The first two display cases in the Baseball Reliquary's "Purpose Pitch," a celebration of its symbiosis with artist Ben Sakoguchi, depict key scenes from Southern California baseball history. One third of Sakoguchi's "orange crate art" paintings selected for the show (which runs through April 29 at the Arcadia Public Library) are devoted to this theme.
Today's image begins our look at Ben's fascination with the indelible figure of baseball's integration, Jackie Robinson. A total of five paintings in the Unauthorized History of Baseball series feature Robinson, with this one reminding us of his roots in Pasadena (the home town that he happens to share with the Reliquary).
It depicts Jackie during his days at Pasadena Junior College (1937-39), as he continued his string of athletic accomplishments after reaching local prominence while attending Muir High School. As is often the case, Ben appropriates a portion of a team photo and gives it the requisite "orange crate" spin.
We should take this moment to remind you that Jackie was a shortstop at this time, a position he continued to play until 1946, when during his first spring training with the Dodgers he was shifted to second base.
Jackie would go on to UCLA in 1939, where he would become the school's first athlete to earn varsity letter in four sports (baseball, football, basketball and track). As we know, this would not be the last "first" for him as he moved inexorably toward a celebrated place in history.

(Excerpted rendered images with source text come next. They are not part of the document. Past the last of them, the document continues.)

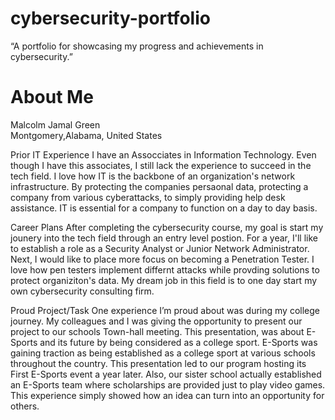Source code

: # cybersecurity-portfolio
“A portfolio for showcasing my progress and achievements in cybersecurity.”
# About Me 
Malcolm Jamal Green  
Montgomery,Alabama, United States

Prior IT Experience 
  I have an Assocciates in Information Technology. Even though I have this associates, I still lack the experience to succeed in the tech field. I love how IT is the backbone of an organization's network infrastructure. By protecting the companies persaonal data, protecting a company from various cyberattacks, to simply providing help desk assistance.  IT is essential for a company to function on a day to day basis. 

Career Plans
  After completing the cybersecurity course, my goal is start my jounery into the tech field through an entry level postion. For a year, I'll like to establish a role as a Security Analyst or Junior Network Administrator. Next, I would like to place more focus on becoming a Penetration Tester. I love how pen testers implement differnt attacks while provding solutions to protect organiziton's data. My dream job in this field is to one day start my own cybersecurity consulting firm.

Proud Project/Task
  One experience I’m proud about was during my college journey. My colleagues and I was giving the opportunity to present our project to our schools Town-hall meeting. This presentation, was about E-Sports and its future by being considered as a college sport. E-Sports was gaining traction as being established as a college sport at various schools throughout the country. This presentation led to our program hosting its First E-Sports event a year later. Also, our sister school actually established an E-Sports team where scholarships are provided just to play video games. This experience simply showed how an idea can turn into an opportunity for others.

Ben's image here is somewhat more unadorned that is often the case, a kind of "enforced primitivism" that lends the image an unusual immediacy. Though we see no instance of animosity or tension between the races here (the two white players flanking Jackie seem relaxed and accepting), Ben has retained the shadows found in the original snapshot that extend over the faces of the white players even though there is no light source similar to that which causes the shadows in the photo.